EXERCISE: Starting at the line that contains "FrequencyDomain_BodyAccelerometerJerk_Mean_X is the" and ending at the line that contains "FrequencyDomain_BodyAccelerometerJerk_StandardDeviation_Y is the", the lines below are to be given again exactly, with nothing added.

DATA SUPPLIED:
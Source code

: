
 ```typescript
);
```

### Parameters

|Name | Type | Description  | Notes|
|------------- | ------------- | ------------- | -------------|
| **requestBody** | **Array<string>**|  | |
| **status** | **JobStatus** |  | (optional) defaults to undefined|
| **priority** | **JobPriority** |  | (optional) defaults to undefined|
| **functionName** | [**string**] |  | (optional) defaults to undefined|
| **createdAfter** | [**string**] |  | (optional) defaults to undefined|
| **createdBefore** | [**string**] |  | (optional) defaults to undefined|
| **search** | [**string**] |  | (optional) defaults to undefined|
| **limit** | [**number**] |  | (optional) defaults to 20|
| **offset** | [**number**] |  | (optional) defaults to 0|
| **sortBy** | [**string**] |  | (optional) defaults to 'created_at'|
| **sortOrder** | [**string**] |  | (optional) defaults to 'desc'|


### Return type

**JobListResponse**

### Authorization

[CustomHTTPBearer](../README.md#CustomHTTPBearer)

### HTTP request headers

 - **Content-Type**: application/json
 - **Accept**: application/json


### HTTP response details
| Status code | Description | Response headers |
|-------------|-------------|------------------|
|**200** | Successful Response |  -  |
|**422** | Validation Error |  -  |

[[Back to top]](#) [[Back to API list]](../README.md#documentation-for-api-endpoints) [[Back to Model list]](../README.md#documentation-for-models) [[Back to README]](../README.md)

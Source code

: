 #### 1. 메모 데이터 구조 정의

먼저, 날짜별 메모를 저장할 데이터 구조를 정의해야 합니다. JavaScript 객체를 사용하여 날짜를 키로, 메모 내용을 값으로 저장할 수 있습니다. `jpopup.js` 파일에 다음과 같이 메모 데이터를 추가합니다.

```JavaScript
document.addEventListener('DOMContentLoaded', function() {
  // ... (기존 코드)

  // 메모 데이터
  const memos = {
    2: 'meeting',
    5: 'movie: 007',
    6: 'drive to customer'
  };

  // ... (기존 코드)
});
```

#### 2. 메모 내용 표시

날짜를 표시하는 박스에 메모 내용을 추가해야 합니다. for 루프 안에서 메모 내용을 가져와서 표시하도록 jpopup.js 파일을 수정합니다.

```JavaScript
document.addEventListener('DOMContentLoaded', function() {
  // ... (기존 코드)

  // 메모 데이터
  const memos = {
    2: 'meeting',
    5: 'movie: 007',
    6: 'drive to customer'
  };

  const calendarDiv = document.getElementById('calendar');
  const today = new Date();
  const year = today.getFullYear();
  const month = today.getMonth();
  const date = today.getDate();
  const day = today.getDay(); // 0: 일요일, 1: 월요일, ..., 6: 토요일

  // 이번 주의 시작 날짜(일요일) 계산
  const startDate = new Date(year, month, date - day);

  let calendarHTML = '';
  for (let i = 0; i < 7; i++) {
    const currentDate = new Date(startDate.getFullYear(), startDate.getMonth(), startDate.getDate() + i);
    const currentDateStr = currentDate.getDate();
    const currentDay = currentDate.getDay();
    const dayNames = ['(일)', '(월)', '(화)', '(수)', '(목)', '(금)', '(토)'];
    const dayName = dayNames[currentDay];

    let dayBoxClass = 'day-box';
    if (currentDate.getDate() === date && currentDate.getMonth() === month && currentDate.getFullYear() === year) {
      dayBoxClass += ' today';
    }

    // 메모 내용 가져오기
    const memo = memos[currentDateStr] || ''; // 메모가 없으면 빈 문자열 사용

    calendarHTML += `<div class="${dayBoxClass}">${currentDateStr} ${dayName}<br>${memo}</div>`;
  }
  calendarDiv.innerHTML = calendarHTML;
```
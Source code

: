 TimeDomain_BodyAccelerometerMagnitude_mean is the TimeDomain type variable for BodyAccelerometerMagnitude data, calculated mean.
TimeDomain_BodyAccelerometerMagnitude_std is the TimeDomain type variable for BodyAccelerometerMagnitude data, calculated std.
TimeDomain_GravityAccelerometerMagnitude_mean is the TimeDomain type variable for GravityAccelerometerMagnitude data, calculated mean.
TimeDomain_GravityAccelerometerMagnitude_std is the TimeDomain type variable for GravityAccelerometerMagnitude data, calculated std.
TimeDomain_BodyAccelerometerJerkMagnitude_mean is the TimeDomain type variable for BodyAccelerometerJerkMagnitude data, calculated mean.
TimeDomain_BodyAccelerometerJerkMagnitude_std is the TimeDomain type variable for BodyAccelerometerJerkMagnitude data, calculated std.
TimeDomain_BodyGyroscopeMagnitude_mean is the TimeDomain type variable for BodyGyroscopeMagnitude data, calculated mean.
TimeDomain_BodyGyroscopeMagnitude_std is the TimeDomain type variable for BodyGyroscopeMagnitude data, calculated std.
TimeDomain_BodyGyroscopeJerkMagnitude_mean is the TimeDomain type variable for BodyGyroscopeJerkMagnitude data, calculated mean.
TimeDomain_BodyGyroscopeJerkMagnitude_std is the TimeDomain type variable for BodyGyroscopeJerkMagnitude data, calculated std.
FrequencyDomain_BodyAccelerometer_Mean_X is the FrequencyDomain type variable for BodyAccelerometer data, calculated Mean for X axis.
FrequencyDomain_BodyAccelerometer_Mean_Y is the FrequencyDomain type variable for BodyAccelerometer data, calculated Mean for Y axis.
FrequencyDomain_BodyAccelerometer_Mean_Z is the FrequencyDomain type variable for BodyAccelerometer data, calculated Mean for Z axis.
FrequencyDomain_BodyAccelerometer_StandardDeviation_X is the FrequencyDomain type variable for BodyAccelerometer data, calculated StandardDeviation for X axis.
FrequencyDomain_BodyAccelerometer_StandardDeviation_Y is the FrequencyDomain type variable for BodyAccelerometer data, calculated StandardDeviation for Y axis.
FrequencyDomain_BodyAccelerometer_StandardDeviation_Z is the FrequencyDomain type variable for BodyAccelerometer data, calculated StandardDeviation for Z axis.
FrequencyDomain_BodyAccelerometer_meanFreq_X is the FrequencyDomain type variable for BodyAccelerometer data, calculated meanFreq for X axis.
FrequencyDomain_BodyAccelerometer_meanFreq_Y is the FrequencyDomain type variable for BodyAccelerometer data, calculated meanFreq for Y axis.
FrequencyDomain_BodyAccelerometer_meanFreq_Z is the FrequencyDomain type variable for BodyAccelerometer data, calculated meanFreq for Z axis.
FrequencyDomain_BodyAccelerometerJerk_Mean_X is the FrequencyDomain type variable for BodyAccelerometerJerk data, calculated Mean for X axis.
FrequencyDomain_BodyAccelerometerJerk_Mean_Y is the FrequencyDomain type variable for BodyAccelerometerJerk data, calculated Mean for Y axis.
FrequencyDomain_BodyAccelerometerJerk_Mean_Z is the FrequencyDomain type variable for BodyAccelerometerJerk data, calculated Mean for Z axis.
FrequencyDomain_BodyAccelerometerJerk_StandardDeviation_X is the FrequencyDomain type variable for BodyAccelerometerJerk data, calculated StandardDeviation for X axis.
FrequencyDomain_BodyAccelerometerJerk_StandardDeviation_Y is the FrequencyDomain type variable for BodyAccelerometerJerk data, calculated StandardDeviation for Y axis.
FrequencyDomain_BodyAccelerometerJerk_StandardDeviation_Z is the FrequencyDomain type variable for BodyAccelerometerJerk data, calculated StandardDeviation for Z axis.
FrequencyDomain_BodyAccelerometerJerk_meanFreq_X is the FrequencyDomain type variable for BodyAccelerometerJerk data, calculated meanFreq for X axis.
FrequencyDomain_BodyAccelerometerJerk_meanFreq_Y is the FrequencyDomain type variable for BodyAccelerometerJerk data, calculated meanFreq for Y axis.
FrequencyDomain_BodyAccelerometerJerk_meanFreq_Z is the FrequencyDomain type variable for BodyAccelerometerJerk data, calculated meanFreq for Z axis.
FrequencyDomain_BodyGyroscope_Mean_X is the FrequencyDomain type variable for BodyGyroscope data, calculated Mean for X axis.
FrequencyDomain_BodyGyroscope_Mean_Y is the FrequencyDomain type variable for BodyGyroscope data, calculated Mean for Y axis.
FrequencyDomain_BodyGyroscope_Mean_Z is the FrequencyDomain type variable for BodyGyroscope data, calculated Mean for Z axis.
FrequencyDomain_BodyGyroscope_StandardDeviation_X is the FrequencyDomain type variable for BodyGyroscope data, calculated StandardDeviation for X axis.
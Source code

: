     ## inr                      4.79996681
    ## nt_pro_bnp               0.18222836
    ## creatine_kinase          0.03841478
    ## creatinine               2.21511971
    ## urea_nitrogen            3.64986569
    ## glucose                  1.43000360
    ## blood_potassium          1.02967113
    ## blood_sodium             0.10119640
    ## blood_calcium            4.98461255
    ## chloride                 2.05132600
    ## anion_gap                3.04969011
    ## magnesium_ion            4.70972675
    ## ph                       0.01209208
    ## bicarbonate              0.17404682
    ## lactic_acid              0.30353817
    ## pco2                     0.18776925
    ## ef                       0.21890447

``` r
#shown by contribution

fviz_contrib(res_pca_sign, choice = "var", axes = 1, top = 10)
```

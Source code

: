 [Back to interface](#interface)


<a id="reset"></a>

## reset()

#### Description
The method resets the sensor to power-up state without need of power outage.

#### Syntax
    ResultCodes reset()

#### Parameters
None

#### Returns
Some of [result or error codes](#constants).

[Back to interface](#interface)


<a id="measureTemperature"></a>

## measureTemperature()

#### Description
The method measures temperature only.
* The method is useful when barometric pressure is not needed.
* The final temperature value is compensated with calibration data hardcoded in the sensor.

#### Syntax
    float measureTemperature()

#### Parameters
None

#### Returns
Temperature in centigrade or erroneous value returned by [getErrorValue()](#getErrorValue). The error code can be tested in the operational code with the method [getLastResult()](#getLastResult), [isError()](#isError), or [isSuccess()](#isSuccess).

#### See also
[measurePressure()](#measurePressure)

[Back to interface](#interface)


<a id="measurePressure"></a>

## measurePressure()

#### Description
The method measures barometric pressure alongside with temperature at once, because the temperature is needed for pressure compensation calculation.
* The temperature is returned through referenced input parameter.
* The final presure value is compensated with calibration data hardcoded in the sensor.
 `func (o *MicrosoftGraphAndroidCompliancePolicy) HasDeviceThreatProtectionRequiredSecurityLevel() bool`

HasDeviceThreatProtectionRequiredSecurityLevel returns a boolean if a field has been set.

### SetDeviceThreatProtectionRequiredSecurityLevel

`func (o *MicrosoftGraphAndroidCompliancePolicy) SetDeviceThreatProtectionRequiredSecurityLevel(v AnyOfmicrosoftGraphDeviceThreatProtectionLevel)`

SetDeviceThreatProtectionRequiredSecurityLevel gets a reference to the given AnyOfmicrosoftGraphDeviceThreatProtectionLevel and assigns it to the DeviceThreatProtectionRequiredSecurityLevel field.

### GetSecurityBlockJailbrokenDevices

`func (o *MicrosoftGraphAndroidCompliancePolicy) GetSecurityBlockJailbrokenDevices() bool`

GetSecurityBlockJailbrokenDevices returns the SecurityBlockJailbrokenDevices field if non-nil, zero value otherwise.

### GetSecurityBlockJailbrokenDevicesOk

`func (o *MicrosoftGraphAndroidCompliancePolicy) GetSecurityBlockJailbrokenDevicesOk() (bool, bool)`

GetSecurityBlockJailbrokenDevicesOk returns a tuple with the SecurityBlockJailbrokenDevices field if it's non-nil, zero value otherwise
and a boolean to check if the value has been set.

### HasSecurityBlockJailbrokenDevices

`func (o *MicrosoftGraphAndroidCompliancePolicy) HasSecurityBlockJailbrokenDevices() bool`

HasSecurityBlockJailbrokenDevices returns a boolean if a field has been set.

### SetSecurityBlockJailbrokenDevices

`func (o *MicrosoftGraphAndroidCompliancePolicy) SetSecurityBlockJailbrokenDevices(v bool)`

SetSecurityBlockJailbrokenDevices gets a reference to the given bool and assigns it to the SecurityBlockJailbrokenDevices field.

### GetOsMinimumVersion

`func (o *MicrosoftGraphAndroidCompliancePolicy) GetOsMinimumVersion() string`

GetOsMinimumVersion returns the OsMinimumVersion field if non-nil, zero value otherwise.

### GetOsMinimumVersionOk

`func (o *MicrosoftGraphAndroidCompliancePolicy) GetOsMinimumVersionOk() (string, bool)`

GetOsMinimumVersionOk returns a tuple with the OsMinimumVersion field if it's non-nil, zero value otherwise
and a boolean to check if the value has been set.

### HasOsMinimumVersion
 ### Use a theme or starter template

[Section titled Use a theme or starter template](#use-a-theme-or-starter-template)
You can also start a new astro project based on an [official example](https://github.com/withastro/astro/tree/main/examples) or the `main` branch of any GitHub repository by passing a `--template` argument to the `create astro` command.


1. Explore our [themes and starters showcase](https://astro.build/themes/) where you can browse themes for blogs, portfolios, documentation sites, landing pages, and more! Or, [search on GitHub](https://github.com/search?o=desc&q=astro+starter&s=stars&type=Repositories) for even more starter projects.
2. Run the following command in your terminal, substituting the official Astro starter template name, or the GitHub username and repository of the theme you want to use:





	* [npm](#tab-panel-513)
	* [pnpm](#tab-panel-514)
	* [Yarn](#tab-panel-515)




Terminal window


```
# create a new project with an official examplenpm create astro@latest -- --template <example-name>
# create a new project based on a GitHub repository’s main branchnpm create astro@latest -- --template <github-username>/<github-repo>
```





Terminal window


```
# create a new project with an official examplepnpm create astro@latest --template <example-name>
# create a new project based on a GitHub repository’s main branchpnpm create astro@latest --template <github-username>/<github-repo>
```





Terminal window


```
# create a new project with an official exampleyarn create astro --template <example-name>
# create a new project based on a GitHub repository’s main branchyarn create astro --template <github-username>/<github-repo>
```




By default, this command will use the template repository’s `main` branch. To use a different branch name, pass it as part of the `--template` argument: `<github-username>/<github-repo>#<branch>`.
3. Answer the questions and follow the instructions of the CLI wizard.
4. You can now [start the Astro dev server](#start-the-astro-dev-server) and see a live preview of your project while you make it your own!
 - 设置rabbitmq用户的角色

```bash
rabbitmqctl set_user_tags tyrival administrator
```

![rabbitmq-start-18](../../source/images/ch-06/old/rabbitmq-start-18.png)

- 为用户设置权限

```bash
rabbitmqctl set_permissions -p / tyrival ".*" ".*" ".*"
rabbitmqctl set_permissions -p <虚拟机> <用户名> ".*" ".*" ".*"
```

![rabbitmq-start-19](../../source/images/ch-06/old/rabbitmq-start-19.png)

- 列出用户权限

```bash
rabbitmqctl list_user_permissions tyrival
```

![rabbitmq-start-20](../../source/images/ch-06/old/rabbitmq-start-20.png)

SOLUTION FOR THIS EXERCISE:
FrequencyDomain_BodyAccelerometerJerk_Mean_X is the FrequencyDomain type variable for BodyAccelerometerJerk data, calculated Mean for X axis.
FrequencyDomain_BodyAccelerometerJerk_Mean_Y is the FrequencyDomain type variable for BodyAccelerometerJerk data, calculated Mean for Y axis.
FrequencyDomain_BodyAccelerometerJerk_Mean_Z is the FrequencyDomain type variable for BodyAccelerometerJerk data, calculated Mean for Z axis.
FrequencyDomain_BodyAccelerometerJerk_StandardDeviation_X is the FrequencyDomain type variable for BodyAccelerometerJerk data, calculated StandardDeviation for X axis.
FrequencyDomain_BodyAccelerometerJerk_StandardDeviation_Y is the FrequencyDomain type variable for BodyAccelerometerJerk data, calculated StandardDeviation for Y axis.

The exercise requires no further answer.